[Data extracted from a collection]
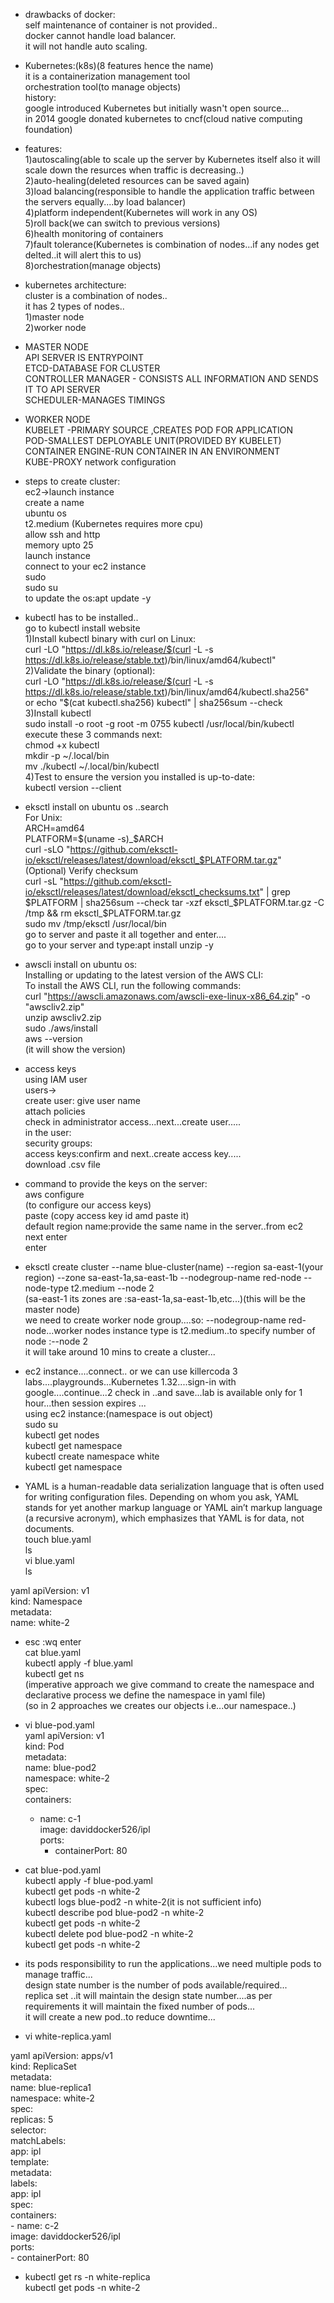 
- drawbacks of docker:  
  self maintenance of container is not provided..  
  docker cannot handle load balancer.  
  it will not handle auto scaling.

- Kubernetes:(k8s)(8 features hence the name)  
  it is a containerization management tool  
  orchestration tool(to manage objects)  
  history:  
  google introduced Kubernetes but initially wasn't open source...  
  in 2014 google donated kubernetes to cncf(cloud native computing foundation)

- features:  
  1)autoscaling(able to scale up the server by Kubernetes itself also it will scale down the resurces when traffic is decreasing..)  
  2)auto-healing(deleted resources can be saved again)  
  3)load balancing(responsible to handle the application traffic between the servers equally....by load balancer)  
  4)platform independent(Kubernetes will work in any OS)  
  5)roll back(we can switch to previous versions)  
  6)health monitoring of containers  
  7)fault tolerance(Kubernetes is combination of nodes...if any nodes get delted..it will alert this to us)  
  8)orchestration(manage objects)

- kubernetes architecture:  
  cluster is a combination of nodes..  
  it has 2 types of nodes..  
  1)master node  
  2)worker node

- MASTER NODE  
  API SERVER IS ENTRYPOINT  
  ETCD-DATABASE FOR CLUSTER  
  CONTROLLER MANAGER - CONSISTS ALL INFORMATION AND SENDS IT TO API SERVER  
  SCHEDULER-MANAGES TIMINGS

- WORKER NODE  
  KUBELET -PRIMARY SOURCE ,CREATES POD FOR APPLICATION  
  POD-SMALLEST DEPLOYABLE UNIT(PROVIDED  BY KUBELET)  
  CONTAINER ENGINE-RUN CONTAINER IN AN ENVIRONMENT  
  KUBE-PROXY network configuration

- steps to create cluster:  
  ec2->launch instance  
  create a name  
  ubuntu os  
  t2.medium (Kubernetes requires more cpu)  
  allow ssh and http  
  memory upto 25  
  launch instance  
  connect to your ec2 instance  
  sudo  
  sudo su  
  to update the os:apt update -y

- kubectl has to be installed..  
  go to kubectl install website  
  1)Install kubectl binary with curl on Linux:  
  curl -LO "https://dl.k8s.io/release/$(curl -L -s https://dl.k8s.io/release/stable.txt)/bin/linux/amd64/kubectl"  
  2)Validate the binary (optional):  
  curl -LO "https://dl.k8s.io/release/$(curl -L -s https://dl.k8s.io/release/stable.txt)/bin/linux/amd64/kubectl.sha256"  
  or   echo "$(cat kubectl.sha256)  kubectl" | sha256sum --check  
  3)Install kubectl  
  sudo install -o root -g root -m 0755 kubectl /usr/local/bin/kubectl  
  execute these 3 commands next:  
  chmod +x kubectl  
  mkdir -p ~/.local/bin  
  mv ./kubectl ~/.local/bin/kubectl  
  4)Test to ensure the version you installed is up-to-date:  
  kubectl version --client

- eksctl install on ubuntu os ..search  
  For Unix:  
  ARCH=amd64  
  PLATFORM=$(uname -s)_$ARCH  
  curl -sLO "https://github.com/eksctl-io/eksctl/releases/latest/download/eksctl_$PLATFORM.tar.gz"  
  (Optional) Verify checksum  
  curl -sL "https://github.com/eksctl-io/eksctl/releases/latest/download/eksctl_checksums.txt" | grep $PLATFORM | sha256sum --check  
  tar -xzf eksctl_$PLATFORM.tar.gz -C /tmp && rm eksctl_$PLATFORM.tar.gz  
  sudo mv /tmp/eksctl /usr/local/bin  
  go to server and paste it all together and enter....  
  go to your server and type:apt install unzip -y

- awscli install on ubuntu os:  
  Installing or updating to the latest version of the AWS CLI:  
  To install the AWS CLI, run the following commands:  
  curl "https://awscli.amazonaws.com/awscli-exe-linux-x86_64.zip" -o "awscliv2.zip"  
  unzip awscliv2.zip  
  sudo ./aws/install  
  aws --version  
  (it will show the version)

- access keys  
  using IAM user  
  users->  
  create user: give user name  
  attach policies  
  check in administrator access...next...create user.....  
  in the user:  
  security groups:  
  access keys:confirm and next..create access key.....  
  download .csv file

- command to provide the keys on the server:  
  aws configure  
  (to configure our access keys)  
  paste (copy access key id amd paste it)  
  default region name:provide the same name in the server..from ec2  
  next enter  
  enter

- eksctl create cluster --name blue-cluster(name) --region sa-east-1(your region) --zone sa-east-1a,sa-east-1b --nodegroup-name red-node --node-type t2.medium --node 2  
  (sa-east-1 its zones are :sa-east-1a,sa-east-1b,etc...)(this will be the master node)  
  we need to create worker node group....so: --nodegroup-name red-node...worker nodes instance type is t2.medium..to specify number of node :--node 2  
  it will take around 10 mins to create a cluster...

- ec2 instance....connect.. or we can use killercoda 3 labs....playgrounds...Kubernetes 1.32....sign-in with google....continue...2 check in ..and save...lab is available only for 1 hour...then session expires ...  
  using ec2 instance:(namespace is out object)  
  sudo su  
  kubectl get nodes  
  kubectl get namespace  
  kubectl create namespace white  
  kubectl get namespace

- YAML is a human-readable data serialization language that is often used for writing configuration files. Depending on whom you ask, YAML stands for yet another markup language or YAML ain’t markup language (a recursive acronym), which emphasizes that YAML is for data, not documents.  
  touch blue.yaml  
  ls  
  vi blue.yaml  
  ls  

yaml
apiVersion: v1  
kind: Namespace  
metadata:  
 name: white-2  


- esc :wq enter  
  cat blue.yaml  
  kubectl apply -f blue.yaml  
  kubectl get ns  
  (imperative approach we give command to create the namespace and declarative process we define the namespace in yaml file)  
  (so in 2 approaches we creates our objects i.e...our namespace..)

- vi blue-pod.yaml  
yaml
apiVersion: v1  
kind: Pod  
metadata:  
  name: blue-pod2  
  namespace: white-2  
spec:  
  containers:  
    - name: c-1  
      image: daviddocker526/ipl  
      ports:  
        - containerPort: 80  

- cat blue-pod.yaml  
  kubectl apply -f blue-pod.yaml  
  kubectl get pods -n white-2  
  kubectl logs blue-pod2 -n white-2(it is not sufficient info)  
  kubectl describe pod blue-pod2 -n white-2  
  kubectl get pods -n white-2  
  kubectl delete pod blue-pod2 -n white-2  
  kubectl get pods -n white-2

- its pods responsibility to run the applications...we need multiple pods to manage traffic...  
  design state number is the number of pods available/required...  
  replica set ..it will maintain the design state number....as per requirements it will maintain the fixed number of pods...  
  it will create a new pod..to reduce downtime...

- vi white-replica.yaml  

yaml
apiVersion: apps/v1  
kind: ReplicaSet  
metadata:  
  name: blue-replica1  
  namespace: white-2  
spec:  
  replicas: 5  
  selector:  
    matchLabels:  
      app: ipl  
  template:  
    metadata:  
      labels:  
        app: ipl  
    spec:  
      containers:  
        -  name: c-2  
          image: daviddocker526/ipl  
          ports:  
            - containerPort: 80  


- kubectl get rs -n white-replica  
  kubectl get pods -n white-2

_Directions for this task:_ Every line above from the line with "KUBELET -PRIMARY SOURCE" to the line with "Installing or updating" is wanted, ends included; write them out exactly and add no other line.

_Task output:_
  KUBELET -PRIMARY SOURCE ,CREATES POD FOR APPLICATION  
  POD-SMALLEST DEPLOYABLE UNIT(PROVIDED  BY KUBELET)  
  CONTAINER ENGINE-RUN CONTAINER IN AN ENVIRONMENT  
  KUBE-PROXY network configuration

- steps to create cluster:  
  ec2->launch instance  
  create a name  
  ubuntu os  
  t2.medium (Kubernetes requires more cpu)  
  allow ssh and http  
  memory upto 25  
  launch instance  
  connect to your ec2 instance  
  sudo  
  sudo su  
  to update the os:apt update -y

- kubectl has to be installed..  
  go to kubectl install website  
  1)Install kubectl binary with curl on Linux:  
  curl -LO "https://dl.k8s.io/release/$(curl -L -s https://dl.k8s.io/release/stable.txt)/bin/linux/amd64/kubectl"  
  2)Validate the binary (optional):  
  curl -LO "https://dl.k8s.io/release/$(curl -L -s https://dl.k8s.io/release/stable.txt)/bin/linux/amd64/kubectl.sha256"  
  or   echo "$(cat kubectl.sha256)  kubectl" | sha256sum --check  
  3)Install kubectl  
  sudo install -o root -g root -m 0755 kubectl /usr/local/bin/kubectl  
  execute these 3 commands next:  
  chmod +x kubectl  
  mkdir -p ~/.local/bin  
  mv ./kubectl ~/.local/bin/kubectl  
  4)Test to ensure the version you installed is up-to-date:  
  kubectl version --client

- eksctl install on ubuntu os ..search  
  For Unix:  
  ARCH=amd64  
  PLATFORM=$(uname -s)_$ARCH  
  curl -sLO "https://github.com/eksctl-io/eksctl/releases/latest/download/eksctl_$PLATFORM.tar.gz"  
  (Optional) Verify checksum  
  curl -sL "https://github.com/eksctl-io/eksctl/releases/latest/download/eksctl_checksums.txt" | grep $PLATFORM | sha256sum --check  
  tar -xzf eksctl_$PLATFORM.tar.gz -C /tmp && rm eksctl_$PLATFORM.tar.gz  
  sudo mv /tmp/eksctl /usr/local/bin  
  go to server and paste it all together and enter....  
  go to your server and type:apt install unzip -y

- awscli install on ubuntu os:  
  Installing or updating to the latest version of the AWS CLI:  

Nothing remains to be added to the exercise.